Ho avuto l’occasione di conoscerlo un paio di anni fa in un reading poetico che avevo organizzato a San Benedetto del Tronto sulla tematica del disagio psichico e sociale e poi di ritrovarlo in varie iniziative culturali. Con lui mi sentivo spesso, almeno una volta alla settimana, mediante e-mail e parlavamo della Poesia, mi raccontava dei suoi impegni accademici e tanto altro. Assieme all’amica Susanna Polimanti presentammo due delle sue opere più importanti tra cui la celebre Lettera a una logopedista presso la Biblioteca Comunale di Macerata e poi l’anno scorso mi aveva espressamente voluto in Giuria, quale Presidente, al suo Premio Internazionale di Poesia “Città di Porto Recanati” nella XXV edizione. Avremmo di certo continuato a collaborare perché Renato era una fucina di idee, sempre molto preparato e organizzato nei suoi interventi, volenteroso e anche caparbio. Il suo temperamento faceva di lui un uomo con delle certezze intramontabili e dal bisognoso ricorso alla scrittura, come cantuccio dove sentirsi protetto ed esternare i suoi pensieri e tormenti. Continuerò a ricordarne la spiccata combattività tanto da venir identificato il“Guerriero del Silenzio”, la sua multiforme loquacità, l’impegno serio ed onesto verso il sociale, la generosità d’animo.
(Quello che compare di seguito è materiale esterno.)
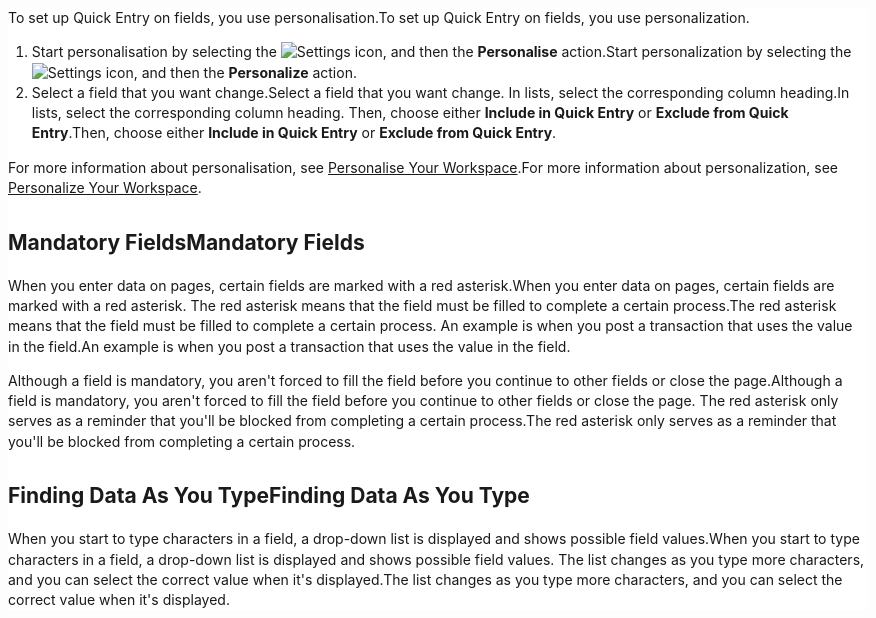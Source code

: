 <span data-ttu-id="232b0-183">To set up Quick Entry on fields, you use personalisation.</span><span class="sxs-lookup"><span data-stu-id="232b0-183">To set up Quick Entry on fields, you use personalization.</span></span>

1. <span data-ttu-id="232b0-184">Start personalisation by selecting the ![Settings](media/ui-experience/settings_icon_small.png "Settings icon for role centre") icon, and then the **Personalise** action.</span><span class="sxs-lookup"><span data-stu-id="232b0-184">Start personalization by selecting the ![Settings](media/ui-experience/settings_icon_small.png "Settings icon for role center") icon, and then the **Personalize** action.</span></span>
2. <span data-ttu-id="232b0-185">Select a field that you want change.</span><span class="sxs-lookup"><span data-stu-id="232b0-185">Select a field that you want change.</span></span> <span data-ttu-id="232b0-186">In lists, select the corresponding column heading.</span><span class="sxs-lookup"><span data-stu-id="232b0-186">In lists, select the corresponding column heading.</span></span> <span data-ttu-id="232b0-187">Then, choose either **Include in Quick Entry** or **Exclude from Quick Entry**.</span><span class="sxs-lookup"><span data-stu-id="232b0-187">Then, choose either **Include in Quick Entry** or **Exclude from Quick Entry**.</span></span>

<span data-ttu-id="232b0-188">For more information about personalisation, see [Personalise Your Workspace](ui-personalization-user.md).</span><span class="sxs-lookup"><span data-stu-id="232b0-188">For more information about personalization, see [Personalize Your Workspace](ui-personalization-user.md).</span></span>

## <a name="mandatory-fields"></a><span data-ttu-id="232b0-189">Mandatory Fields</span><span class="sxs-lookup"><span data-stu-id="232b0-189">Mandatory Fields</span></span>

<span data-ttu-id="232b0-190">When you enter data on pages, certain fields are marked with a red asterisk.</span><span class="sxs-lookup"><span data-stu-id="232b0-190">When you enter data on pages, certain fields are marked with a red asterisk.</span></span> <span data-ttu-id="232b0-191">The red asterisk means that the field must be filled to complete a certain process.</span><span class="sxs-lookup"><span data-stu-id="232b0-191">The red asterisk means that the field must be filled to complete a certain process.</span></span> <span data-ttu-id="232b0-192">An example is when you post a transaction that uses the value in the field.</span><span class="sxs-lookup"><span data-stu-id="232b0-192">An example is when you post a transaction that uses the value in the field.</span></span>  

<span data-ttu-id="232b0-193">Although a field is mandatory, you aren't forced to fill the field before you continue to other fields or close the page.</span><span class="sxs-lookup"><span data-stu-id="232b0-193">Although a field is mandatory, you aren't forced to fill the field before you continue to other fields or close the page.</span></span> <span data-ttu-id="232b0-194">The red asterisk only serves as a reminder that you'll be blocked from completing a certain process.</span><span class="sxs-lookup"><span data-stu-id="232b0-194">The red asterisk only serves as a reminder that you'll be blocked from completing a certain process.</span></span>  

## <a name="finding-data-as-you-type"></a><span data-ttu-id="232b0-195">Finding Data As You Type</span><span class="sxs-lookup"><span data-stu-id="232b0-195">Finding Data As You Type</span></span>

 <span data-ttu-id="232b0-196">When you start to type characters in a field, a drop-down list is displayed and shows possible field values.</span><span class="sxs-lookup"><span data-stu-id="232b0-196">When you start to type characters in a field, a drop-down list is displayed and shows possible field values.</span></span> <span data-ttu-id="232b0-197">The list changes as you type more characters, and you can select the correct value when it's displayed.</span><span class="sxs-lookup"><span data-stu-id="232b0-197">The list changes as you type more characters, and you can select the correct value when it's displayed.</span></span>  

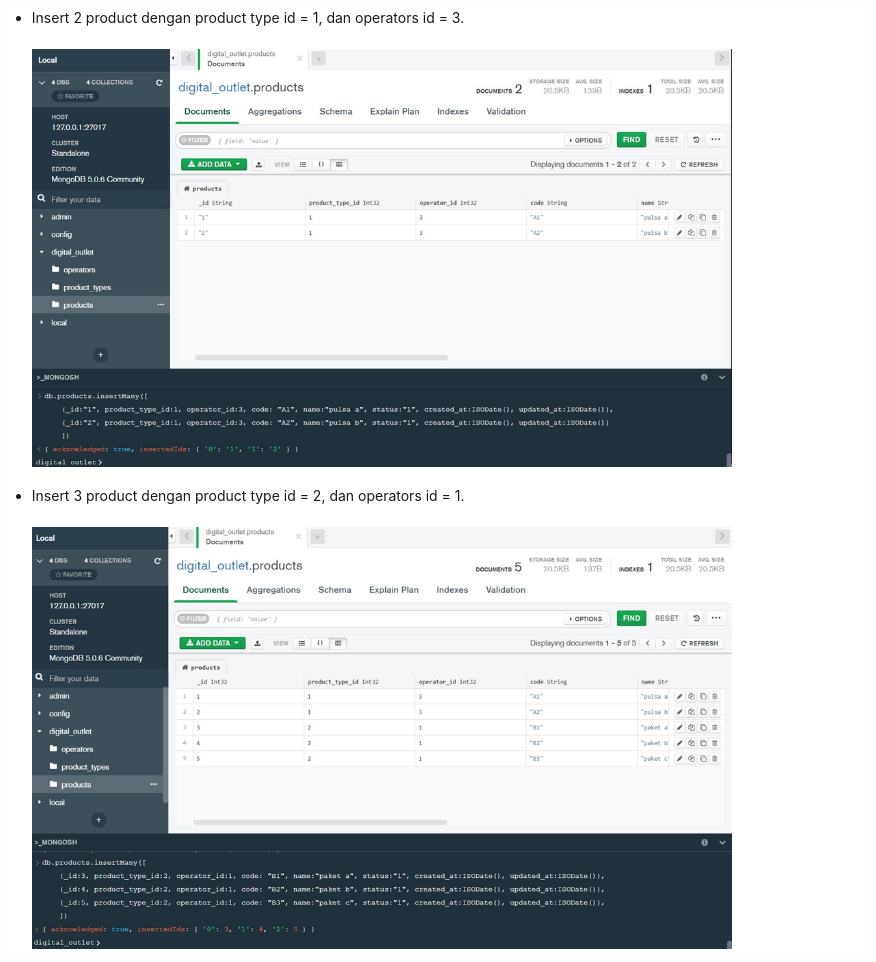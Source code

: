    - Insert 2 product dengan product type id = 1, dan operators id = 3.
   <br><br><img src="./screenshots/1c.jpg" width="700">

   - Insert 3 product dengan product type id = 2, dan operators id = 1.
   <br><br><img src="./screenshots/1d.jpg" width="700">
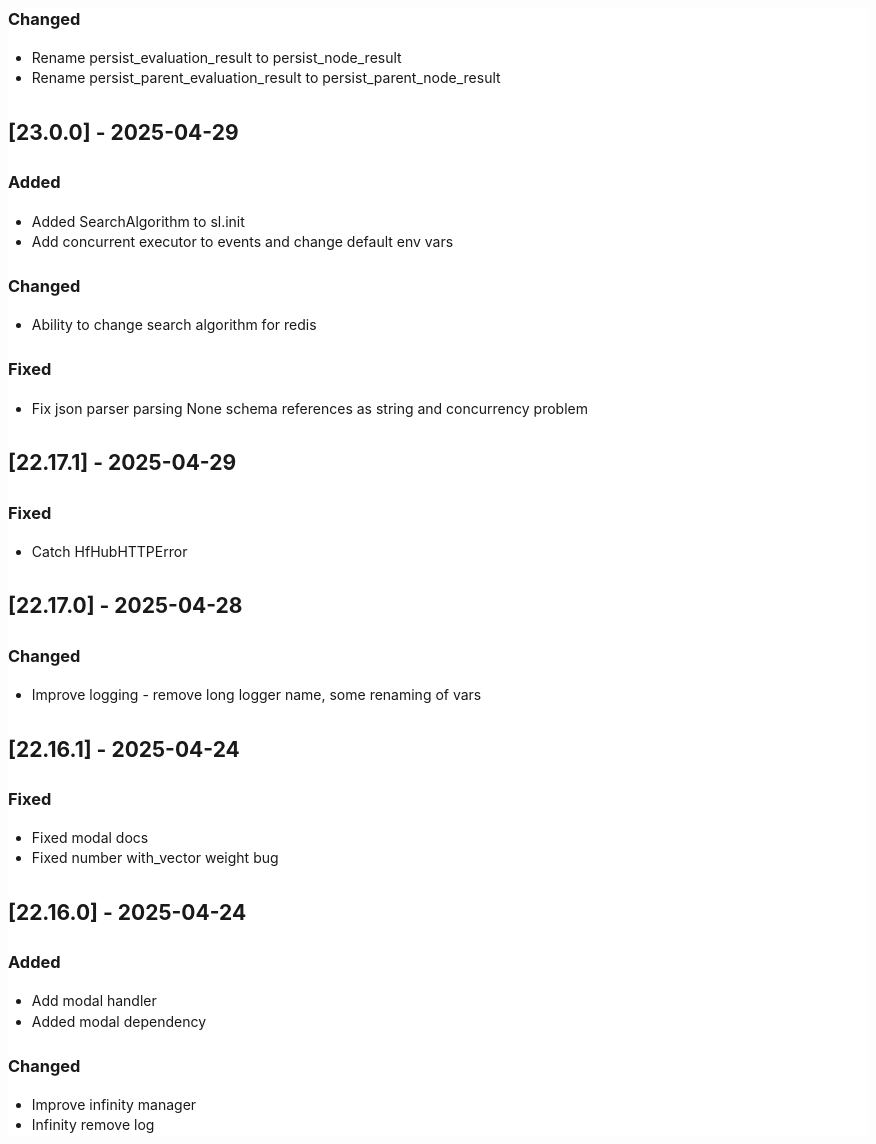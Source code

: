 ### Changed

- Rename persist_evaluation_result to persist_node_result
- Rename persist_parent_evaluation_result to persist_parent_node_result

## [23.0.0] - 2025-04-29

### Added

- Added SearchAlgorithm to sl.init
- Add concurrent executor to events and change default env vars

### Changed

- Ability to change search algorithm for redis

### Fixed

- Fix json parser parsing None schema references as string and concurrency problem

## [22.17.1] - 2025-04-29

### Fixed

- Catch HfHubHTTPError

## [22.17.0] - 2025-04-28

### Changed

- Improve logging - remove long logger name, some renaming of vars

## [22.16.1] - 2025-04-24

### Fixed

- Fixed modal docs
- Fixed number with_vector weight bug

## [22.16.0] - 2025-04-24

### Added

- Add modal handler
- Added modal dependency

### Changed

- Improve infinity manager
- Infinity remove log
Il Premio Internazionale di Poesia “Città di Porto Recanati”, da lui ideato e per il quale tanto si è sempre impegnato, sarà un motivo in più che quest’anno in sede di Premiazione ci darà il doveroso piacere di ricordarlo come uomo e poeta che ha lasciato una traccia distinta ed autentica.

Una voce dal Silenzio che continuerà ad echeggiare.